Me? A closet Yankee? What gave it away? Oh, riiiiight........


----------



## Crimea_River (Jul 17, 2010)

Canadian Rockies, right in my back yard. If I was at home right now, I'd post a pic.


----------



## RabidAlien (Jul 17, 2010)

Cascades, the Olympics, and all that mountainous goodness up in NW Washington State. My favorite stomping grounds were up in the Mt. Baker area. Mt. Shuksan is up in the same range as Baker.

1. Mt. Baker
2. Mt.

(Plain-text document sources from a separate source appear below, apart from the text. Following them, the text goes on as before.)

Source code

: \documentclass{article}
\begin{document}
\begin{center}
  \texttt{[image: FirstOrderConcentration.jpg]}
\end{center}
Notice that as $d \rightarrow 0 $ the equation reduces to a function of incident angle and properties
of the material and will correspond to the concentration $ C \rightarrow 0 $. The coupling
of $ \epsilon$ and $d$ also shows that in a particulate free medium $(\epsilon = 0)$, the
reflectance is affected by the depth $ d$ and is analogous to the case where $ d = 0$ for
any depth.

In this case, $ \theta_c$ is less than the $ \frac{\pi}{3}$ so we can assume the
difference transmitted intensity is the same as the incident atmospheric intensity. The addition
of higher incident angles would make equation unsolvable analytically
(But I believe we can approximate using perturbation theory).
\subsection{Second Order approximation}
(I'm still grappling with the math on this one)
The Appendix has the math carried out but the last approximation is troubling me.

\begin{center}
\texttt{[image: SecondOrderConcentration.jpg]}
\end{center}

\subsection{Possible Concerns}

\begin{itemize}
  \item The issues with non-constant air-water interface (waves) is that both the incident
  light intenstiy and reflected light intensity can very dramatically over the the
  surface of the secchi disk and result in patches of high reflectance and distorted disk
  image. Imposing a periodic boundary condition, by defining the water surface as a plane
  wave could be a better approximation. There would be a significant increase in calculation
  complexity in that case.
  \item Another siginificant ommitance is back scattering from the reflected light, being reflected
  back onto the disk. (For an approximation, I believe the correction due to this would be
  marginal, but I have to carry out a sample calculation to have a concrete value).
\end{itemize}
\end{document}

Shuksan


----------



## vikingBerserker (Jul 17, 2010)

Gees, I really need to get out camping more.


----------



## BikerBabe (Jul 17, 2010)

Austria and southern Germany.
Went there for a holiday some years ago, and I can hardly wait to go back!


----------



## vikingBerserker (Jul 17, 2010)

God I so need a vacation!


----------



## Capt. Vick (Jul 17, 2010)

Out in the middle of no where in New Mexico...Chaco Canyon (Also known as Chaco Culture National Park) Been 4 or 5 times...always think I'm not coming back, but I always do...
The center of Anastazi culture in like the 1100 time period.
Once held a piece of pottery in my hands
What a head trip, I can't begin to tell you
8)


----------



## RabidAlien (Jul 17, 2010)

BikerBabe said:


> Austria and southern Germany.
> Went there for a holiday some years ago, and I can hardly wait to go back!



Can't for the life of me imagine why...


----------



## jamierd (Jul 17, 2010)

if any of you are in scotland and need a guide give me a shout


----------



## Lucky13 (Jul 18, 2010)

...and a drinking buddy, give _me_ a shout! 

Some Swedish rockpiles in my neighbourhood and further up north....

1. Kittelfjall
2. Kebnekaise
3. Muddusmyren (Muddus Swamp) I know, not a mountain exactly....
4. Can't remember the name, but it's my backyard where I used to live in Sweden....

http://www.trekearth.com/gallery/Europe/Sweden/Norrland/Jamtland/page1.htm


----------



## Vic Balshaw (Jul 18, 2010)

Just a couple of shots of our mountains taken about 4 years back on a trip to Uluru and the Warren bungles. A classic bit of Australia..................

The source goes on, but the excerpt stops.